___ Material for the task ___

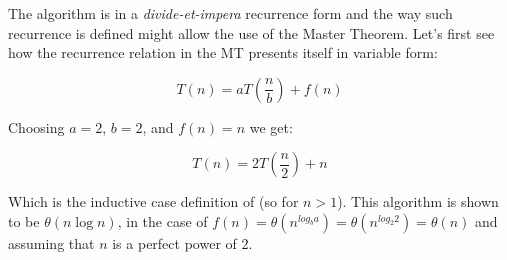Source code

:\documentclass[12pt]{article}
\begin{document}
The algorithm is in a \textit{divide-et-impera} recurrence form and the way such recurrence is defined might 
allow the use of the Master Theorem. Let's first see how the recurrence relation in the MT presents itself in variable form: 

\begin{equation}
	T(n) = a T\left( \frac{n}{b} \right) + f(n)
\end{equation}

Choosing $a = 2$, $b = 2$, and $f(n) = n$ we get:

\begin{equation}
	T(n) = 2 T\left( \frac{n}{2} \right) + n
\end{equation}

Which is the inductive case definition of  (so for $n > 1$). This algorithm is shown to be 
$\theta(n \log{n})$, in the case of $f(n) = \theta(n^{log_b{a}}) = \theta(n^{log_2{2}}) = \theta(n)$ and assuming that $n$ is 
a perfect power of $2$.
                                                                                                                                                                                                                                                                     
\end{document}
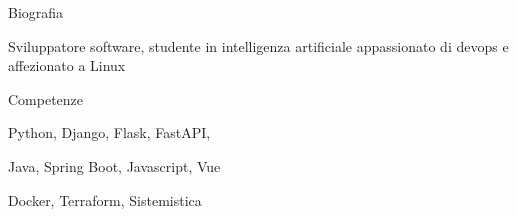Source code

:\documentclass{cv} %
\def\sidespacing{0.5cm}
\begin{document}
\begin{minipage}[b][0.9\paperheight][t]{0.29\linewidth}

    \begin{minipage}[c]{\linewidth}
        \centering
    \end{minipage}

    \vspace{\sidespacing}

    \begin{rSection}{Biografia}
        \item Sviluppatore software, studente in intelligenza artificiale
        appassionato di devops
        e affezionato a Linux
    \end{rSection}

    \vspace{\sidespacing}

    \begin{rSection}{Competenze}
        \item Python, Django, Flask, FastAPI,
        \item Java, Spring Boot, Javascript, Vue
        \item Docker, Terraform, Sistemistica
    \end{rSection}


\end{minipage}
\end{document}
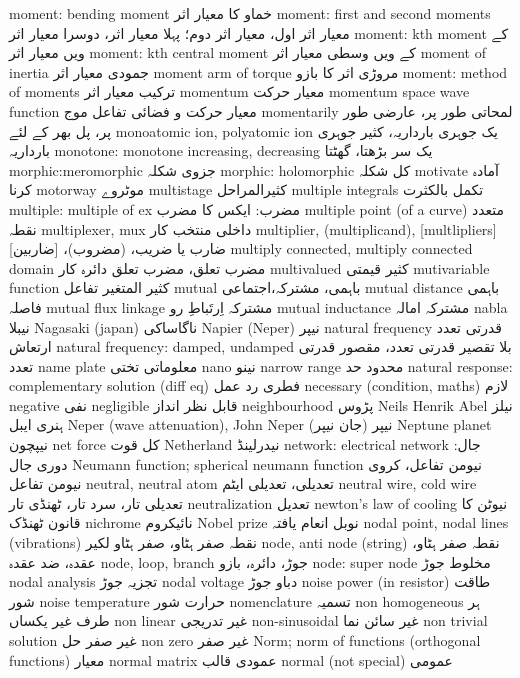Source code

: moment: bending moment	خماو کا معیار اثر
moment: first and second moments	معیار اثر اول، معیار اثر دوم؛ پہلا معیار اثر، دوسرا معیار اثر
moment: kth moment	کے ویں معیار اثر
moment: kth central moment	کے ویں وسطی معیار اثر
moment of inertia	جمودی معیار اثر
moment arm of torque	مروڑی اثر کا بازو
moment: method of moments	ترکیب معیار اثر
momentum	معیار حرکت
momentum space wave function	معیار حرکت و فضائی تفاعل موج
momentarily	لمحاتی طور پر، عارضی طور پر، پل بھر کے لئے
monoatomic ion, polyatomic ion	یک جوہری بارداریہ،  کثیر جوہری بارداریہ
monotone: monotone increasing, decreasing	یک سر بڑھتا، گھٹتا
morphic:meromorphic	جزوی شکلہ
morphic: holomorphic	کل شکلہ
motivate	آمادہ کرنا
motorway	موٹروے
multistage	کثیرالمراحل
multiple integrals	تکمل بالکثرت
multiple: multiple of ex	مضرب: ایکس کا مضرب
multiple point (of a curve)	متعدد نقطہ
multiplexer, mux	داخلی منتخب کار
multiplier, (multiplicand), [multlipliers]	ضارب یا ضریب، (مضروب)، [ضاربین]
multiply connected, multiply connected domain	مضرب تعلق، مضرب تعلق دائرہ کار
multivalued	کثیر قیمتی
mutivariable function	کثیر المتغیر تفاعل
mutual	باہمی، مشترکہ،اجتماعی
mutual distance	باہمی فاصلہ
mutual flux linkage	مشترکہ اِرتَباطِ رو
mutual inductance	مشترکہ امالہ
nabla	نیبلا
Nagasaki (japan)	ناگاساکی
Napier (Neper)	نیپر
natural frequency	قدرتی تعدد ارتعاش
natural frequency: damped, undamped	بلا تقصیر قدرتی تعدد، مقصور قدرتی تعدد
name plate	معلوماتی تختی
nano	نینو
narrow range	محدود حد
natural response: complementary solution (diff eq)	فطری رد عمل
necessary (condition, maths)	لازم
negative	نفی
negligible	قابل نظر انداز
neighbourhood	پڑوس
Neils Henrik Abel	نیلز ہنری ایبل
Neper (wave attenuation), John Neper	نیپر (جان نیپر)
Neptune planet	نیپچون
net force	کل قوت
Netherland	نیدرلینڈ
network: electrical network	جال: دوری جال
Neumann function; spherical neumann function	نیومن تفاعل، کروی نیومن تفاعل
neutral, neutral atom	تعدیلی، تعدیلی ایٹم
neutral wire, cold wire	تعدیلی تار، سرد تار، ٹھنڈی تار
neutralization	تعدیل
newton's law of cooling	نیوٹن کا قانون ٹھنڈک
nichrome	نائیکروم
Nobel prize	نوبل انعام یافتہ
nodal point, nodal lines (vibrations)	نقطہ صفر ہٹاو، صفر ہٹاو لکیر
node, anti node (string)	نقطہ صفر ہٹاو، عقدہ، ضد عقدہ
node, loop, branch	جوڑ، دائرہ، بازو
node: super node	مخلوط جوڑ
nodal analysis	تجزیہ جوڑ
nodal voltage	دباو جوڑ
noise power (in resistor)	طاقت شور
noise temperature	حرارت شور
nomenclature	تسمیہ
non homogeneous	ہر طرف غیر یکساں
non linear	غیر تدریجی
non-sinusoidal	غیر سائن نما
non trivial solution	غیر صفر حل
non zero	غیر صفر
Norm; norm of functions (orthogonal functions)	معیار
normal matrix	عمودی قالب
normal (not special)	عمومی
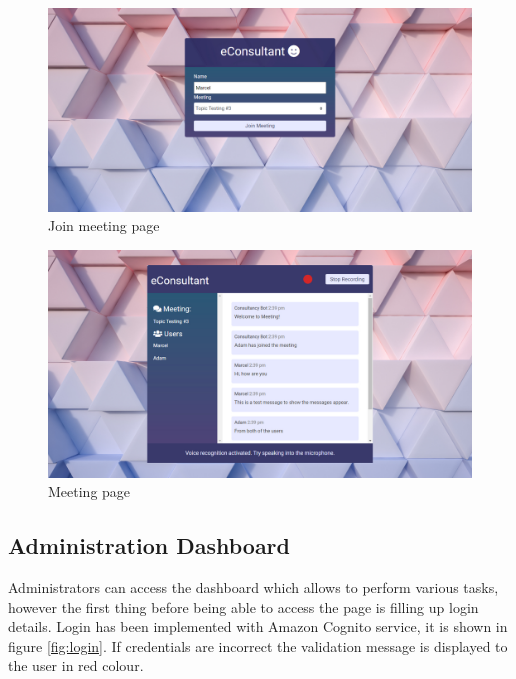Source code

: \documentclass{article}
\begin{document}
\begin{figure}[H]
  \centering
  \includegraphics[scale=0.29]{implementation/joinMeeting.jpg}
  \caption{Join meeting page}
  \label{fig:joinMeetingPage}
\end{figure}

\begin{figure}[H]
  \centering
  \includegraphics[scale=0.29]{implementation/meeting.jpg}
  \caption{Meeting page}
  \label{fig:meetingPage}
\end{figure}

\subsection{Administration Dashboard}
{\large 
Administrators can access the dashboard which allows to perform various tasks, however the first thing before being able to access the page is filling up login details. Login has been implemented with Amazon Cognito service, it is shown in figure \ref{fig:login}. If credentials are incorrect the validation message is displayed to the user in red colour. \par
}

\vspace{15pt}
\end{document}
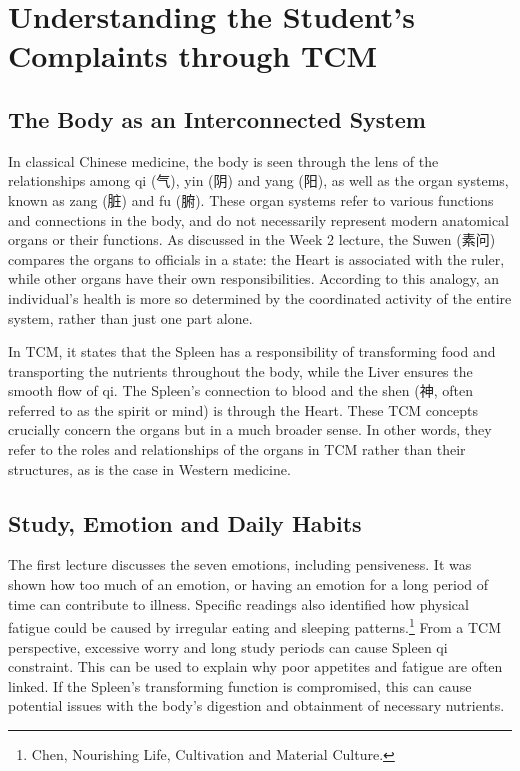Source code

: \documentclass[12pt,a4paper]{article}
\begin{document}
\newpage
\section{Understanding the Student's Complaints through TCM}
\subsection{The Body as an Interconnected System}
In classical Chinese medicine, the body is seen through the lens of the relationships among qi (气), yin (阴) and yang (阳), as well as the organ systems, known as zang (脏) and fu (腑). These organ systems refer to various functions and connections in the body, and do not necessarily represent modern anatomical organs or their functions. As discussed in the Week 2 lecture, the Suwen (素问) compares the organs to officials in a state: the Heart is associated with the ruler, while other organs have their own responsibilities. According to this analogy, an individual's health is more so determined by the coordinated activity of the entire system, rather than just one part alone.

In TCM, it states that the Spleen has a responsibility of transforming food and transporting the nutrients throughout the body, while the Liver ensures the smooth flow of qi. The Spleen's connection to blood and the shen (神, often referred to as the spirit or mind) is through the Heart. These TCM concepts crucially concern the organs but in a much broader sense. In other words, they refer to the roles and relationships of the organs in TCM rather than their structures, as is the case in Western medicine.

\subsection{Study, Emotion and Daily Habits}
The first lecture discusses the seven emotions, including pensiveness. It was shown how too much of an emotion, or having an emotion for a long period of time can contribute to illness. Specific readings also identified how physical fatigue could be caused by irregular eating and sleeping patterns.\footnote{Chen, Nourishing Life, Cultivation and Material Culture.} From a TCM perspective, excessive worry and long study periods can cause Spleen qi constraint. This can be used to explain why poor appetites and fatigue are often linked. If the Spleen's transforming function is compromised, this can cause potential issues with the body's digestion and obtainment of necessary nutrients.
\end{document}
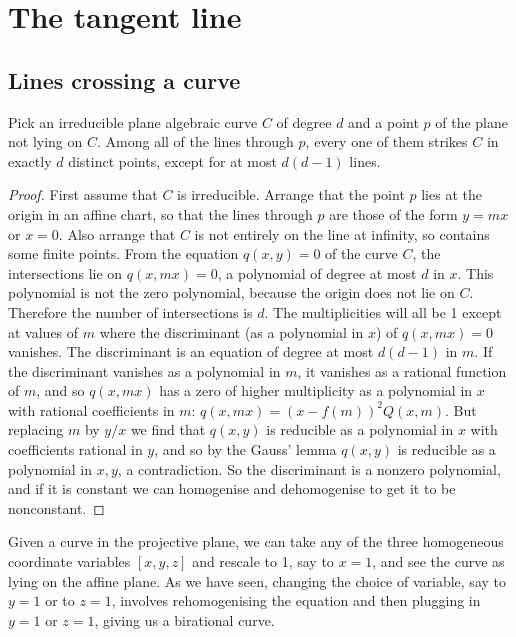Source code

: \chapter{The tangent line}\label{chapter:tangent.line}

\section{Lines crossing a curve}

\begin{proposition}
Pick an irreducible plane algebraic curve \(C\) of degree \(d\) and a point \(p\) of the plane not lying on \(C\).
Among all of the lines through \(p\), every one of them strikes \(C\) in exactly \(d\) distinct points, except for at most \(d(d-1)\) lines.
\end{proposition}
\begin{proof}
First assume that \(C\) is irreducible.
Arrange that the point \(p\) lies at the origin in an affine chart, so that the lines through \(p\) are those of the form \(y=mx\) or \(x=0\).
Also arrange that \(C\) is not entirely on the line at infinity, so contains some finite points.
From the equation \(q(x,y)=0\) of the curve \(C\), the intersections lie on \(q(x,mx)=0\), a polynomial of degree at most \(d\) in \(x\).
This polynomial is not the zero polynomial, because the origin does not lie on \(C\).
Therefore the number of intersections is \(d\).
The multiplicities will all be 1 except at values of \(m\) where the discriminant (as a polynomial in \(x\)) of \(q(x,mx)=0\) vanishes.
The discriminant is an equation of degree at most \(d(d-1)\) in \(m\).
If the discriminant vanishes as a polynomial in \(m\), it vanishes as a rational function of \(m\), and so \(q(x,mx)\) has a zero of higher multiplicity as a polynomial in \(x\) with rational coefficients in \(m\): \(q(x,mx)=(x-f(m))^2 Q(x,m)\).
But replacing \(m\) by \(y/x\) we find that \(q(x,y)\) is reducible as a polynomial in \(x\) with coefficients rational in \(y\), and so by the Gauss' lemma \(q(x,y)\) is reducible as a polynomial in \(x,y\), a contradiction.
So the discriminant is a nonzero polynomial, and if it is constant we can homogenise and dehomogenise to get it to be nonconstant.
\end{proof}


Given a curve in the projective plane, we can take any of the three homogeneous coordinate variables \([x,y,z]\) and rescale to 1, say to \(x=1\), and see the curve as lying on the affine plane.
As we have seen, changing the choice of variable, say to \(y=1\) or to \(z=1\), involves rehomogenising the equation and then plugging in \(y=1\) or \(z=1\), giving us a birational curve.


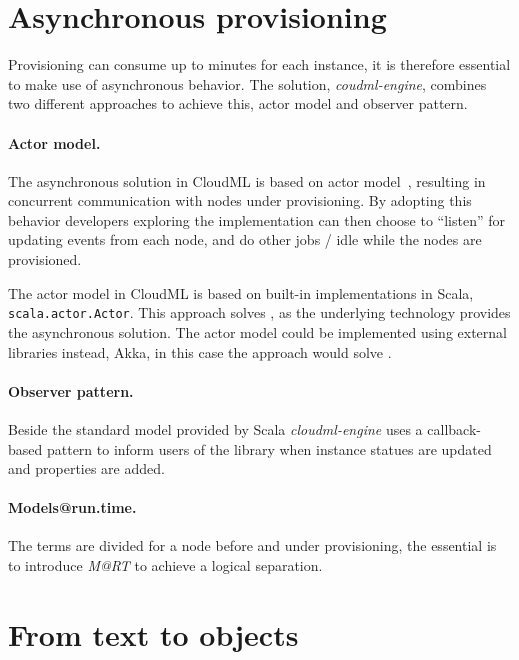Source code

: \section{Asynchronous provisioning}

Provisioning can consume up to minutes for each instance,
it is therefore essential to make use of asynchronous behavior.
The solution, \emph{coudml-engine}, combines two different approaches to achieve this,
actor model and observer pattern.

\paragraph{Actor model.}

The asynchronous solution in CloudML is based on actor model~\cite{actors:haller07},
resulting in concurrent communication with nodes under provisioning.
By adopting this behavior developers exploring the implementation can then choose
to ``listen'' for updating events from each node,
and do other jobs / idle while the nodes are provisioned.

The actor model in CloudML is based on built-in implementations in Scala, 
\texttt{scala.actor.Actor}.
This approach solves ,
as the underlying technology provides the asynchronous solution.
The actor model could be implemented using external libraries instead,
\eg Akka,
in this case the approach would solve .

\paragraph{Observer pattern.}

Beside the standard model provided by Scala \emph{cloudml-engine} uses
a callback-based pattern to inform users of the library when instance statues
are updated and properties are added.

\paragraph{Models@run.time.}

The terms are divided for a node before and under provisioning, the essential is to introduce 
\emph{M@RT} to achieve a logical separation.

\section{From text to objects}


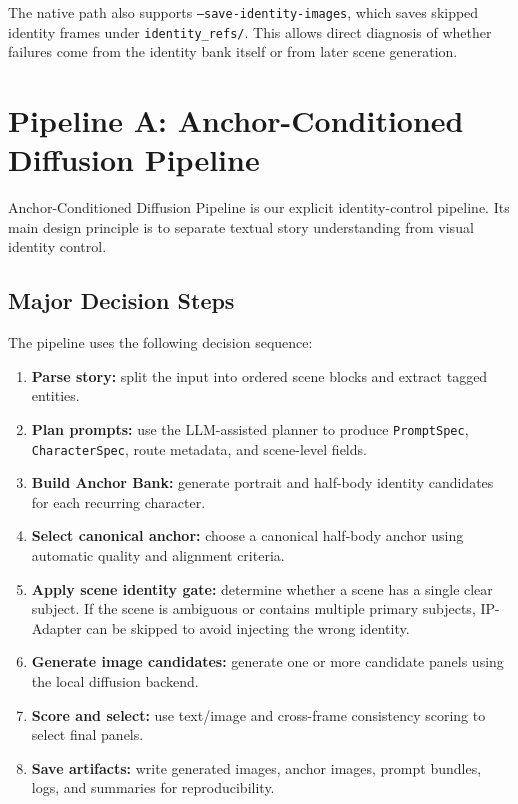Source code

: \documentclass[11pt,a4paper]{article}
\newcommand{\pipelineA}{Anchor-Conditioned Diffusion Pipeline}
\begin{document}
The native path also supports \texttt{--save-identity-images}, which saves skipped identity frames under \texttt{identity\_refs/}. This allows direct diagnosis of whether failures come from the identity bank itself or from later scene generation.

\section{Pipeline A: Anchor-Conditioned Diffusion Pipeline}
\label{sec:pipeline_a}

\pipelineA{} is our explicit identity-control pipeline. Its main design principle is to separate textual story understanding from visual identity control.

\subsection{Major Decision Steps}

The pipeline uses the following decision sequence:

\begin{enumerate}[leftmargin=*]
    \item \textbf{Parse story:} split the input into ordered scene blocks and extract tagged entities.
    \item \textbf{Plan prompts:} use the LLM-assisted planner to produce \texttt{PromptSpec}, \texttt{CharacterSpec}, route metadata, and scene-level fields.
    \item \textbf{Build Anchor Bank:} generate portrait and half-body identity candidates for each recurring character.
    \item \textbf{Select canonical anchor:} choose a canonical half-body anchor using automatic quality and alignment criteria.
    \item \textbf{Apply scene identity gate:} determine whether a scene has a single clear subject. If the scene is ambiguous or contains multiple primary subjects, IP-Adapter can be skipped to avoid injecting the wrong identity.
    \item \textbf{Generate image candidates:} generate one or more candidate panels using the local diffusion backend.
    \item \textbf{Score and select:} use text/image and cross-frame consistency scoring to select final panels.
    \item \textbf{Save artifacts:} write generated images, anchor images, prompt bundles, logs, and summaries for reproducibility.
\end{enumerate}
\end{document}
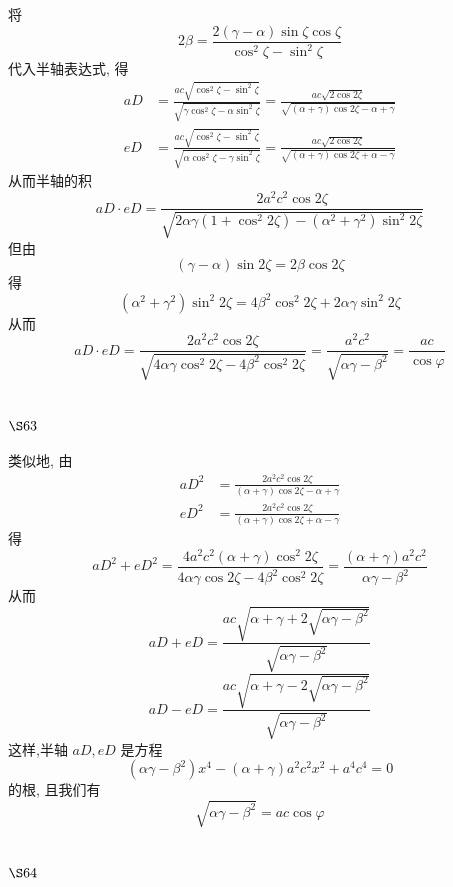 将
\[
2 \beta=\frac{2(\gamma-\alpha) \sin \zeta \cos \zeta}{\cos ^{2} \zeta-\sin ^{2} \zeta}
\]
代入半轴表达式, 得
\[
\begin{aligned}
a D & =\frac{a c \sqrt{\cos ^{2} \zeta-\sin ^{2} \zeta}}{\sqrt{\gamma \cos ^{2} \zeta-\alpha \sin ^{2} \zeta}}=\frac{a c \sqrt{2 \cos 2 \zeta}}{\sqrt{(\alpha+\gamma) \cos 2 \zeta-\alpha+\gamma}} \\
e D & =\frac{a c \sqrt{\cos ^{2} \zeta-\sin ^{2} \zeta}}{\sqrt{\alpha \cos ^{2} \zeta-\gamma \sin ^{2} \zeta}}=\frac{a c \sqrt{2 \cos 2 \zeta}}{\sqrt{(\alpha+\gamma) \cos 2 \zeta+\alpha-\gamma}}
\end{aligned}
\]
从而半轴的积
\[
a D \cdot e D=\frac{2 a^{2} c^{2} \cos 2 \zeta}{\sqrt{2 \alpha \gamma\left(1+\cos ^{2} 2 \zeta\right)-\left(\alpha^{2}+\gamma^{2}\right) \sin ^{2} 2 \zeta}}
\]
但由
\[
(\gamma-\alpha) \sin 2 \zeta=2 \beta \cos 2 \zeta
\]
得
\[
\left(\alpha^{2}+\gamma^{2}\right) \sin ^{2} 2 \zeta=4 \beta^{2} \cos ^{2} 2 \zeta+2 \alpha \gamma \sin ^{2} 2 \zeta
\]
从而
\[
a D \cdot e D=\frac{2 a^{2} c^{2} \cos 2 \zeta}{\sqrt{4 \alpha \gamma \cos ^{2} 2 \zeta-4 \beta^{2} \cos ^{2} 2 \zeta}}=\frac{a^{2} c^{2}}{\sqrt{\alpha \gamma-\beta^{2}}}=\frac{a c}{\cos \varphi}
\]
\section{$\S 63$}

类似地, 由
\[
\begin{aligned}
a D^{2} & =\frac{2 a^{2} c^{2} \cos 2 \zeta}{(\alpha+\gamma) \cos 2 \zeta-\alpha+\gamma} \\
e D^{2} & =\frac{2 a^{2} c^{2} \cos 2 \zeta}{(\alpha+\gamma) \cos 2 \zeta+\alpha-\gamma}
\end{aligned}
\]
得
\[
a D^{2}+e D^{2}=\frac{4 a^{2} c^{2}(\alpha+\gamma) \cos ^{2} 2 \zeta}{4 \alpha \gamma \cos 2 \zeta-4 \beta^{2} \cos ^{2} 2 \zeta}=\frac{(\alpha+\gamma) a^{2} c^{2}}{\alpha \gamma-\beta^{2}}
\]
从而
\[
a D+e D=\frac{a c \sqrt{\alpha+\gamma+2 \sqrt{\alpha \gamma-\beta^{2}}}}{\sqrt{\alpha \gamma-\beta^{2}}}
\]
\[
a D-e D=\frac{a c \sqrt{\alpha+\gamma-2 \sqrt{\alpha \gamma-\beta^{2}}}}{\sqrt{\alpha \gamma-\beta^{2}}}
\]
这样,半轴 $a D, e D$ 是方程
\[
\left(\alpha \gamma-\beta^{2}\right) x^{4}-(\alpha+\gamma) a^{2} c^{2} x^{2}+a^{4} c^{4}=0
\]
的根, 且我们有
\[
\sqrt{\alpha \gamma-\beta^{2}}=a c \cos \varphi 
\]
\section{$\S 64$}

___

* [Your assignment] Transcribe exactly and only the lines from the top of the records through the line containing "Which is the", inclusive, and do not copy the pictures.

* [Final answer]
Source code

:\documentclass[12pt]{article}
\begin{document}
The algorithm is in a \textit{divide-et-impera} recurrence form and the way such recurrence is defined might 
allow the use of the Master Theorem. Let's first see how the recurrence relation in the MT presents itself in variable form: 

\begin{equation}
	T(n) = a T\left( \frac{n}{b} \right) + f(n)
\end{equation}

Choosing $a = 2$, $b = 2$, and $f(n) = n$ we get:

\begin{equation}
	T(n) = 2 T\left( \frac{n}{2} \right) + n
\end{equation}

Which is the inductive case definition of  (so for $n > 1$). This algorithm is shown to be 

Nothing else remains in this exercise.